Summary - implements MapReduce using Amazon's native cloud offerings like S3, SQS and SimpleDB instead of Hadoop's reliance on traditional OS filesystems and services.
Interesting idea. I'm wary of the reliability issues though, I'm doing a lot with SimpleDB and there's plenty of landmines.
The performance evaluation vs Hadoop looks bogus to me. S3, SQS and SimpleDB run on real (non-virtualized) hardware. You need a lot more Hadoop nodes to make it comparable. At least throughput per AWS dollar should be reported.
The ~100k files inverted index test is completely unfair to Hadoop: launching 100k map task per small file is ridiculous as it's basically measuring JVM startup time. People/crawlers typically put all these pages in large map/sequence files. Hadoop would automatically launch a map task per chunk (default 128MB).
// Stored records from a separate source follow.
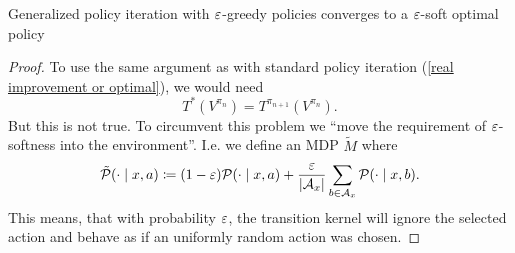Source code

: \begin{prop}
	Generalized policy iteration with \(\varepsilon\)-greedy policies converges to a \(\varepsilon\)-soft optimal policy
\end{prop}
\begin{proof}
	To use the same argument as with standard policy iteration (\ref{real improvement or optimal}), we would need
	\[
		T^*(V^{\pi_n})=T^{\pi_{n+1}}(V^{\pi_n}).
	\]
	But this is not true. To circumvent this problem we ``move the requirement of \(\varepsilon\)-softness into the environment''. I.e. we define an MDP \(\tilde{M}\) where
	\[
		\tilde{\mathcal{P}}(\cdot \mid x,a) \coloneqq (1-\varepsilon) \mathcal{P}(\cdot \mid x,a) 
		+ \frac{\varepsilon}{|\mathcal{A}_x|}\sum_{b\in\mathcal{A}_x} \mathcal{P}(\cdot \mid x,b).
	\]
	This means, that with probability \(\varepsilon\), the transition kernel will ignore the selected action and behave as if an uniformly random action was chosen.	
	

\end{proof}
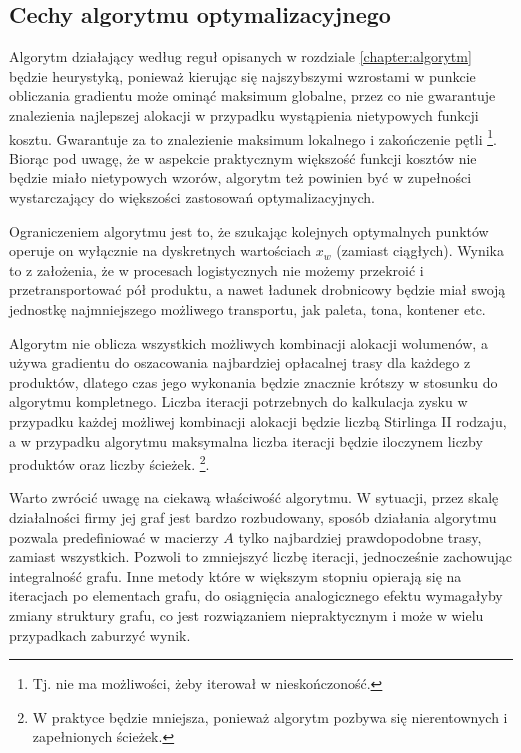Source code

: \documentclass[polish, twoside, 12pt, a4paper]{article}
\theoremstyle{definition}
\theoremstyle{plain}
\theoremstyle{remark}
\begin{document}
\subsection{Cechy algorytmu optymalizacyjnego} \label{chapter:cechy}

Algorytm działający według reguł opisanych w rozdziale \ref{chapter:algorytm} będzie heurystyką, ponieważ kierując się najszybszymi wzrostami w punkcie obliczania gradientu może ominąć maksimum globalne, przez co nie gwarantuje znalezienia najlepszej alokacji w przypadku wystąpienia nietypowych funkcji kosztu. Gwarantuje za to znalezienie maksimum lokalnego i zakończenie pętli \footnote{Tj. nie ma możliwości, żeby iterował w nieskończoność.}. Biorąc pod uwagę, że w aspekcie praktycznym większość funkcji kosztów nie będzie miało nietypowych wzorów, algorytm też powinien być w zupełności wystarczający do większości zastosowań optymalizacyjnych.

Ograniczeniem algorytmu jest to, że szukając kolejnych optymalnych punktów operuje on wyłącznie na dyskretnych wartościach $x_w$ (zamiast ciągłych). Wynika to z założenia, że w procesach logistycznych nie możemy przekroić i przetransportować pół produktu, a nawet ładunek drobnicowy będzie miał swoją jednostkę najmniejszego możliwego transportu, jak paleta, tona, kontener etc. 

Algorytm nie oblicza wszystkich możliwych kombinacji alokacji wolumenów, a używa gradientu do oszacowania najbardziej opłacalnej trasy dla każdego z produktów, dlatego czas jego wykonania będzie znacznie krótszy w stosunku do algorytmu kompletnego. Liczba iteracji potrzebnych do kalkulacja zysku w przypadku każdej możliwej kombinacji alokacji będzie liczbą Stirlinga II rodzaju, a w przypadku algorytmu maksymalna liczba iteracji będzie iloczynem liczby produktów oraz liczby ścieżek. \footnote{W praktyce będzie mniejsza, ponieważ algorytm pozbywa się nierentownych i zapełnionych ścieżek.}. 

Warto zwrócić uwagę na ciekawą właściwość algorytmu. W sytuacji, przez skalę działalności firmy jej graf jest bardzo rozbudowany, sposób działania algorytmu pozwala predefiniować w macierzy $A$ tylko najbardziej prawdopodobne trasy, zamiast wszystkich. Pozwoli to zmniejszyć liczbę iteracji, jednocześnie zachowując integralność grafu. Inne metody które w większym stopniu opierają się na iteracjach po elementach grafu, do osiągnięcia analogicznego efektu wymagałyby zmiany struktury grafu, co jest rozwiązaniem niepraktycznym i może w wielu przypadkach zaburzyć wynik. 
\end{document}
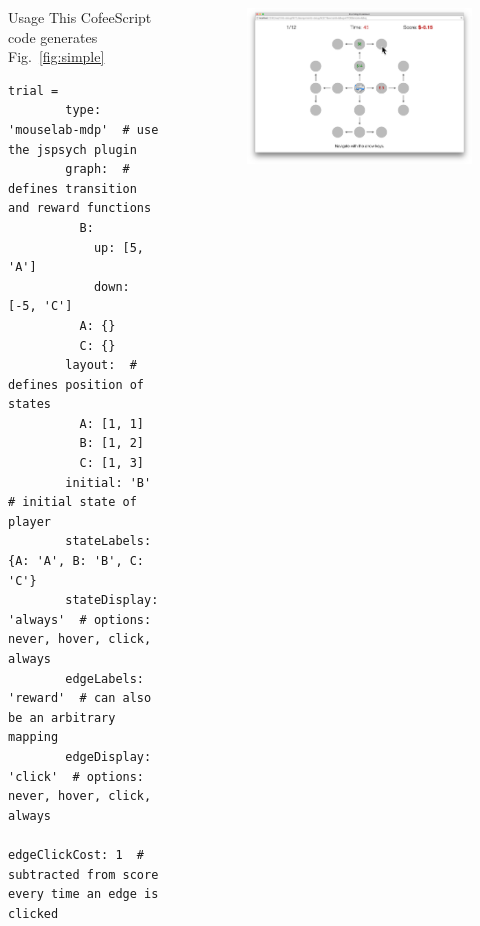 \documentclass[final]{beamer}
\newlength{\sepwid}
\newlength{\onecolwid}
\newlength{\twocolwid}
\begin{document}
\begin{frame}[t, fragile]
\begin{columns}[t]
\begin{column}{\onecolwid}
  \begin{block}{Usage}\label{usage}
    This CofeeScript code generates Fig.~\ref{fig:simple}
    \begin{Verbatim}[fontsize=\tiny]
      trial =
        type: 'mouselab-mdp'  # use the jspsych plugin
        graph:  # defines transition and reward functions
          B:
            up: [5, 'A']
            down: [-5, 'C']
          A: {}
          C: {}
        layout:  # defines position of states
          A: [1, 1]
          B: [1, 2]
          C: [1, 3]
        initial: 'B'  # initial state of player
        stateLabels: {A: 'A', B: 'B', C: 'C'}
        stateDisplay: 'always'  # options: never, hover, click, always
        edgeLabels: 'reward'  # can also be an arbitrary mapping
        edgeDisplay: 'click'  # options: never, hover, click, always
        edgeClickCost: 1  # subtracted from score every time an edge is clicked
    \end{Verbatim}
  \end{block}

\end{column} %

\begin{column}{\sepwid}\end{column} %
\begin{column}{\twocolwid} %

  \begin{figure}
    \label{fig:main}
    \includegraphics[width=0.85\linewidth]{figs/example1.png}
  \end{figure}


\end{column}
\end{columns}
\end{frame}
\end{document}
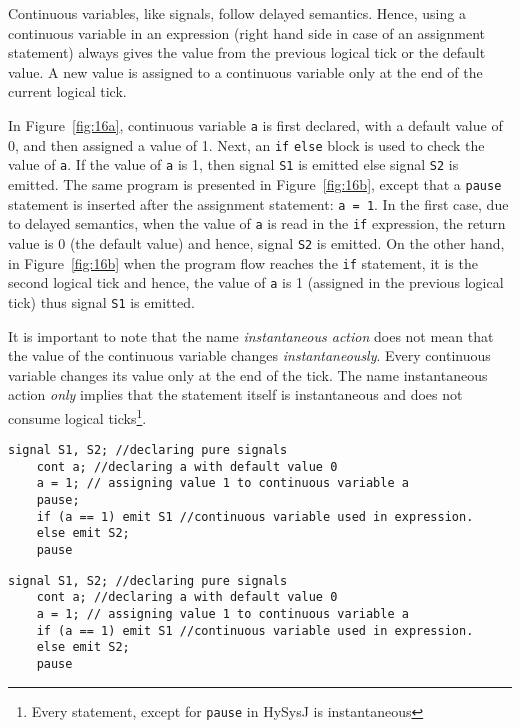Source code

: \documentclass[10pt,journal,cspaper,compsoc]{IEEEtran}
\begin{document}
Continuous variables, like signals, follow delayed semantics. Hence,
using a continuous variable in an expression (right hand side in case of
an assignment statement) always gives the value from the previous
logical tick or the default value. A new value is assigned to a
continuous variable only at the end of the current logical tick. 

In Figure~\ref{fig:16a}, continuous variable \texttt{a} is first
declared, with a default value of 0, and then assigned a value of
1. Next, an \texttt{if} \texttt{else} block is used to check the value
of \texttt{a}. If the value of \texttt{a} is 1, then signal \texttt{S1}
is emitted else signal \texttt{S2} is emitted. The same program is
presented in Figure~\ref{fig:16b}, except that a \texttt{pause}
statement is inserted after the assignment statement: \texttt{a = 1}.
In the first case, due to delayed semantics, when the value of
\texttt{a} is read in the \texttt{if} expression, the return value is 0
(the default value) and hence, signal \texttt{S2} is emitted. On the
other hand, in Figure~\ref{fig:16b} when the program flow reaches the
\texttt{if} statement, it is the second logical tick and hence, the
value of \texttt{a} is 1 (assigned in the previous logical tick) thus
signal \texttt{S1} is emitted.

It is important to note that the name \textit{instantaneous action} does
not mean that the value of the continuous variable changes
\textit{instantaneously}. Every continuous variable changes its value
only at the end of the tick. The name instantaneous action \textit{only}
implies that the statement itself is instantaneous and does not consume
logical ticks\footnote{Every statement, except for \texttt{pause} in
  HySysJ is instantaneous}.

\newbox{\clfggg}
\begin{lrbox}{\clfggg}
  \begin{lstlisting}[mathescape,style=sysj,morekeywords={until,cont,signal,loop,abort,await,emit,present,trap,pause,exit,delay,suspend}]
    signal S1, S2; //declaring pure signals
    cont a; //declaring a with default value 0
    a = 1; // assigning value 1 to continuous variable a
    pause;
    if (a == 1) emit S1 //continuous variable used in expression.
    else emit S2;
    pause
  \end{lstlisting}
\end{lrbox}

\newbox{\clfgg}
\begin{lrbox}{\clfgg}
  \begin{lstlisting}[mathescape,style=sysj,morekeywords={until,cont,signal,loop,abort,await,emit,present,trap,pause,exit,delay,suspend}]
    signal S1, S2; //declaring pure signals
    cont a; //declaring a with default value 0
    a = 1; // assigning value 1 to continuous variable a
    if (a == 1) emit S1 //continuous variable used in expression.
    else emit S2;
    pause
  \end{lstlisting}
\end{lrbox}
\end{document}

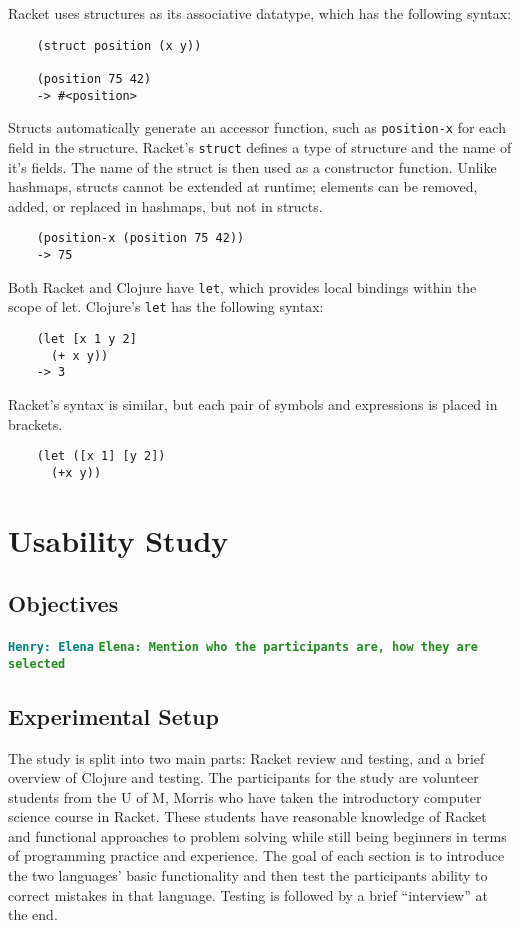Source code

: \documentclass[12pt]{article}
\newcommand{\comment}[1]{{\bf \tt  {#1}}}
\newcommand{\emcomment}[1]{\textcolor{ForestGreen}{\comment{Elena: {#1}}}}
\newcommand{\hfcomment}[1]{\textcolor{Teal}{\comment{Henry: {#1}}}}
\newcommand{\thcomment}[1]{\textcolor{Coquelicot}{\comment{Thomas: {#1}}}}
\begin{document}
Racket uses structures as its associative datatype, which has the following syntax:
\begin{verbatim}
	(struct position (x y))
	
	(position 75 42)
	-> #<position>
\end{verbatim}
Structs automatically generate an accessor function, such as \texttt{position-x} for each field in the structure. Racket's \texttt{struct} defines a type of structure and the name of it's fields. The name of the struct is then used as a constructor function. Unlike hashmaps, structs cannot be extended at runtime; elements can be removed, added, or replaced in hashmaps, but not in structs.
\begin{verbatim}
	(position-x (position 75 42))
	-> 75
\end{verbatim}

Both Racket and Clojure have \texttt{let}, which provides local bindings within the scope of let. Clojure's \texttt{let} has the following syntax:
\begin{verbatim}
	(let [x 1 y 2]
	  (+ x y))
	-> 3
\end{verbatim}
Racket's syntax is similar, but each pair of symbols and expressions is placed in brackets.
\begin{verbatim}
	(let ([x 1] [y 2])
	  (+x y))
\end{verbatim}

\section{Usability Study}\label{sec:study}
	\subsection{Objectives}\label{sec:obj}
	\hfcomment{Elena}
	\emcomment{Mention who the participants are, how they are selected}

	\subsection{Experimental Setup}\label{sec:setup}
	
	   
The study is split into two main parts: Racket review and testing, and a brief overview of Clojure and testing.
The participants for the study are volunteer students from the U of M, Morris who have taken the introductory computer science course in Racket.
These students have reasonable knowledge of Racket and functional approaches to problem solving while still being beginners in terms of programming practice and experience.
The goal of each section is to introduce the two languages' basic functionality and then test the participants ability to correct mistakes in that language.
 Testing is followed by a brief ``interview'' at the end. 
\end{document}
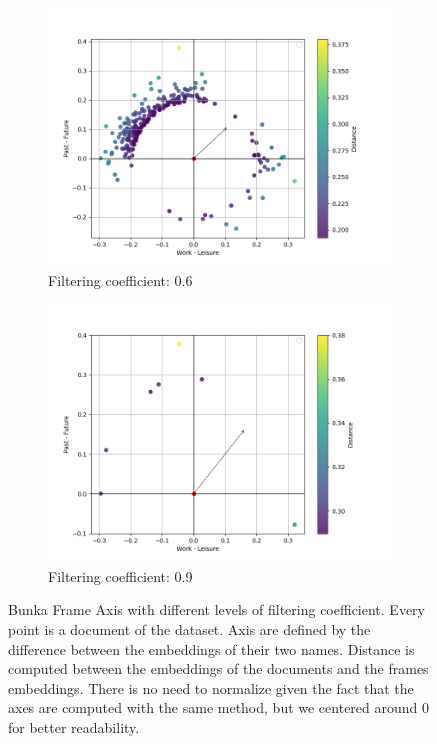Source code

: \documentclass{article}
\begin{document}
\begin{figure}
 \medskip
 \begin{subfigure}{0.49\textwidth}
     \centering
      \includegraphics[width=\linewidth]{img/radius_optimization/0.6.png}
     \caption{Filtering coefficient: 0.6}
     \label{fig:c}
 \end{subfigure}
 \hfill
 \begin{subfigure}{0.49\textwidth}
     \centering
       \includegraphics[width=\linewidth]{img/radius_optimization/0.9.png}
     \caption{Filtering coefficient: 0.9}
     \label{fig:d}
 \end{subfigure}
 \caption{Bunka Frame Axis with different levels of filtering coefficient. Every point is a document of the dataset. Axis are defined by the difference between the embeddings of their two names. Distance is computed between the embeddings of the documents and the frames embeddings. There is no need to normalize given the fact that the axes are computed with the same method, but we centered around 0 for  better readability.
} %
\end{figure}
\end{document}
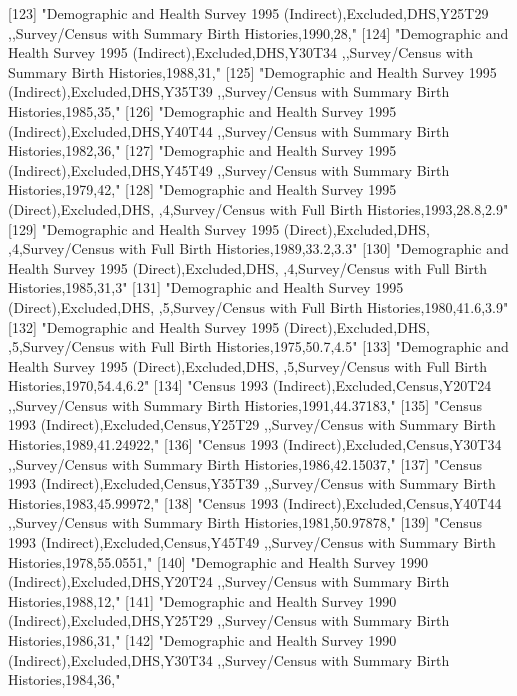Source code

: [123] "Demographic and Health Survey 1995 (Indirect),Excluded,DHS,Y25T29 ,,Survey/Census with Summary Birth Histories,1990,28,"      
[124] "Demographic and Health Survey 1995 (Indirect),Excluded,DHS,Y30T34 ,,Survey/Census with Summary Birth Histories,1988,31,"      
[125] "Demographic and Health Survey 1995 (Indirect),Excluded,DHS,Y35T39 ,,Survey/Census with Summary Birth Histories,1985,35,"      
[126] "Demographic and Health Survey 1995 (Indirect),Excluded,DHS,Y40T44 ,,Survey/Census with Summary Birth Histories,1982,36,"      
[127] "Demographic and Health Survey 1995 (Indirect),Excluded,DHS,Y45T49 ,,Survey/Census with Summary Birth Histories,1979,42,"      
[128] "Demographic and Health Survey 1995 (Direct),Excluded,DHS, ,4,Survey/Census with Full Birth Histories,1993,28.8,2.9"           
[129] "Demographic and Health Survey 1995 (Direct),Excluded,DHS, ,4,Survey/Census with Full Birth Histories,1989,33.2,3.3"           
[130] "Demographic and Health Survey 1995 (Direct),Excluded,DHS, ,4,Survey/Census with Full Birth Histories,1985,31,3"               
[131] "Demographic and Health Survey 1995 (Direct),Excluded,DHS, ,5,Survey/Census with Full Birth Histories,1980,41.6,3.9"           
[132] "Demographic and Health Survey 1995 (Direct),Excluded,DHS, ,5,Survey/Census with Full Birth Histories,1975,50.7,4.5"           
[133] "Demographic and Health Survey 1995 (Direct),Excluded,DHS, ,5,Survey/Census with Full Birth Histories,1970,54.4,6.2"           
[134] "Census 1993 (Indirect),Excluded,Census,Y20T24 ,,Survey/Census with Summary Birth Histories,1991,44.37183,"                    
[135] "Census 1993 (Indirect),Excluded,Census,Y25T29 ,,Survey/Census with Summary Birth Histories,1989,41.24922,"                    
[136] "Census 1993 (Indirect),Excluded,Census,Y30T34 ,,Survey/Census with Summary Birth Histories,1986,42.15037,"                    
[137] "Census 1993 (Indirect),Excluded,Census,Y35T39 ,,Survey/Census with Summary Birth Histories,1983,45.99972,"                    
[138] "Census 1993 (Indirect),Excluded,Census,Y40T44 ,,Survey/Census with Summary Birth Histories,1981,50.97878,"                    
[139] "Census 1993 (Indirect),Excluded,Census,Y45T49 ,,Survey/Census with Summary Birth Histories,1978,55.0551,"                     
[140] "Demographic and Health Survey 1990 (Indirect),Excluded,DHS,Y20T24 ,,Survey/Census with Summary Birth Histories,1988,12,"      
[141] "Demographic and Health Survey 1990 (Indirect),Excluded,DHS,Y25T29 ,,Survey/Census with Summary Birth Histories,1986,31,"      
[142] "Demographic and Health Survey 1990 (Indirect),Excluded,DHS,Y30T34 ,,Survey/Census with Summary Birth Histories,1984,36,"      
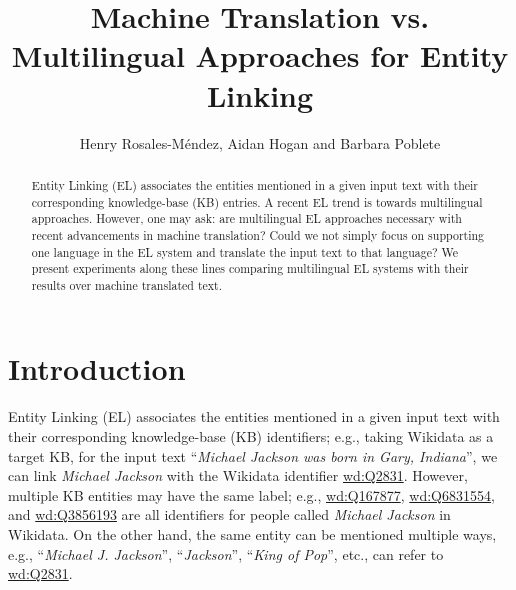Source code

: \documentclass{llncs}
\begin{document}
\title{Machine Translation vs. Multilingual Approaches for Entity Linking}
%
%
\author{Henry Rosales-M\'endez, Aidan Hogan and Barbara Poblete}
%
%
%

\maketitle              %
\begin{abstract}
Entity Linking (EL) associates the entities mentioned in a given input text with their corresponding knowledge-base (KB) entries. A recent EL trend is towards multilingual approaches. However, one may ask: are multilingual EL approaches necessary with recent advancements in machine translation? Could we not simply focus on supporting one language in the EL system and translate the input text to that language? We present experiments along these lines comparing multilingual EL systems with their results over machine translated text.
\end{abstract}


\section{Introduction}
\label{sec:intro}

Entity Linking (EL) associates the entities mentioned in a given input text with their corresponding knowledge-base (KB) identifiers; e.g., taking Wikidata as a target KB, for the input text ``\textit{Michael Jackson was born in Gary, Indiana}'', we can link \textit{Michael Jackson} with the Wikidata identifier \url{wd:Q2831}. However, multiple KB entities may have the same label; e.g., \url{wd:Q167877}, \url{wd:Q6831554}, and \url{wd:Q3856193} are all identifiers for people called \textit{Michael Jackson} in Wikidata. On the other hand, the same entity can be mentioned multiple ways, e.g., ``\textit{Michael J. Jackson}'', ``\textit{Jackson}'', ``\textit{King of Pop}'', etc., can refer to \url{wd:Q2831}.
\end{document}
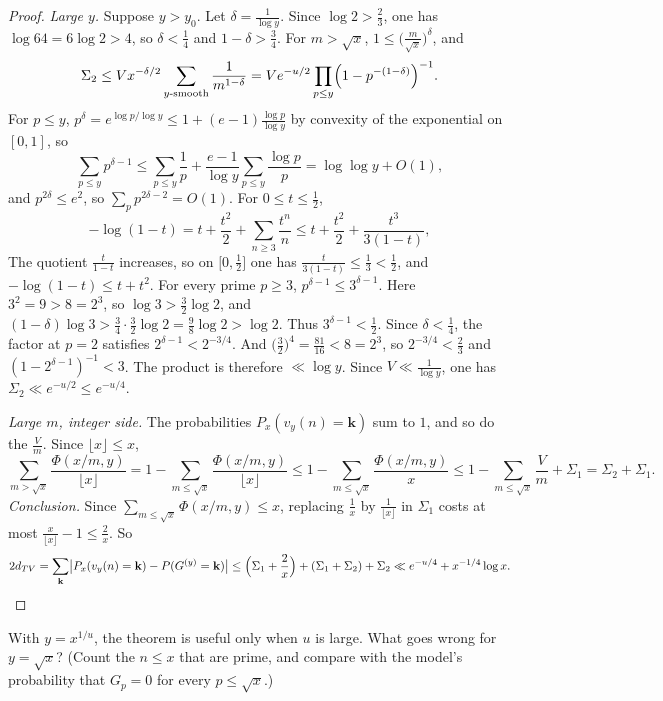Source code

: \begin{proof}
\emph{Large $y$.} Suppose $y>y_0$. Let $\delta=\frac1{\log y}$. Since $\log2>\frac23$, one has $\log64=6\log2>4$, so $\delta<\frac14$ and $1-\delta>\frac34$. For $m>\sqrt x$, $1\le\bigl(\frac m{\sqrt x}\bigr)^\delta$, and
\[
\Sigma_2\le Vx^{-\delta/2}\sum_{y\text{-smooth}}\frac1{m^{1-\delta}}=Ve^{-u/2}\prod_{p\le y}\Bigl(1-p^{-(1-\delta)}\Bigr)^{-1}.
\]
For $p\le y$, $p^\delta=e^{\log p/\log y}\le1+(e-1)\frac{\log p}{\log y}$ by convexity of the exponential on $[0,1]$, so
\[
\sum_{p\le y}p^{\delta-1}\le\sum_{p\le y}\frac1p+\frac{e-1}{\log y}\sum_{p\le y}\frac{\log p}p=\log\log y+O(1),
\]
and $p^{2\delta}\le e^2$, so $\sum_pp^{2\delta-2}=O(1)$. For $0\le t\le\frac12$,
\[
-\log(1-t)=t+\frac{t^2}2+\sum_{n\ge3}\frac{t^n}n\le t+\frac{t^2}2+\frac{t^3}{3(1-t)},
\]
The quotient $\frac t{1-t}$ increases, so on $\bigl[0,\frac12\bigr]$ one has $\frac t{3(1-t)}\le\frac13<\frac12$, and $-\log(1-t)\le t+t^2$. For every prime $p\ge3$, $p^{\delta-1}\le3^{\delta-1}$. Here $3^2=9>8=2^3$, so $\log3>\frac32\log2$, and $(1-\delta)\log3>\frac34\cdot\frac32\log2=\frac98\log2>\log2$. Thus $3^{\delta-1}<\frac12$. Since $\delta<\frac14$, the factor at $p=2$ satisfies $2^{\delta-1}<2^{-3/4}$. And $\bigl(\frac32\bigr)^4=\frac{81}{16}<8=2^3$, so $2^{-3/4}<\frac23$ and $(1-2^{\delta-1})^{-1}<3$. The product is therefore $\ll\log y$. Since $V\ll\frac1{\log y}$, one has $\Sigma_2\ll e^{-u/2}\le e^{-u/4}$.

\emph{Large $m$, integer side.} The probabilities $P_x(v_y(n)=\mathbf k)$ sum to $1$, and so do the $\frac Vm$. Since $\lfloor x\rfloor\le x$,
\[
\sum_{m>\sqrt x}\frac{\Phi(x/m,y)}{\lfloor x\rfloor}=1-\sum_{m\le\sqrt x}\frac{\Phi(x/m,y)}{\lfloor x\rfloor}\le1-\sum_{m\le\sqrt x}\frac{\Phi(x/m,y)}x\le1-\sum_{m\le\sqrt x}\frac Vm+\Sigma_1=\Sigma_2+\Sigma_1.
\]
\emph{Conclusion.} Since $\sum_{m\le\sqrt x}\Phi(x/m,y)\le x$, replacing $\frac1x$ by $\frac1{\lfloor x\rfloor}$ in $\Sigma_1$ costs at most $\frac x{\lfloor x\rfloor}-1\le\frac2x$. So
\[
2d_{TV}=\sum_{\mathbf k}\bigl|P_x(v_y(n)=\mathbf k)-P(G^{(y)}=\mathbf k)\bigr|\le\Bigl(\Sigma_1+\frac2x\Bigr)+(\Sigma_1+\Sigma_2)+\Sigma_2\ll e^{-u/4}+x^{-1/4}\log x.
\]
\end{proof}

\begin{think}
With $y=x^{1/u}$, the theorem is useful only when $u$ is large. What goes wrong for $y=\sqrt x$? (Count the $n\le x$ that are prime, and compare with the model's probability that $G_p=0$ for every $p\le\sqrt x$.)
\end{think}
Fetching data to EC2 for computation is also a step backward. It cannot scale on large data as the cluster will become switch bound much ealier than the "kosher" map-reduce, where data locality is observed.
In any case, it's neither fast or lean (it's basically Java glue code to use S3/SQS/SimpleDB, and seems to have larger overall carbon footprint than Hadoop)
Interesting idea. I'm wary of the reliability issues though, I'm doing a lot with SimpleDB and there's plenty of landmines.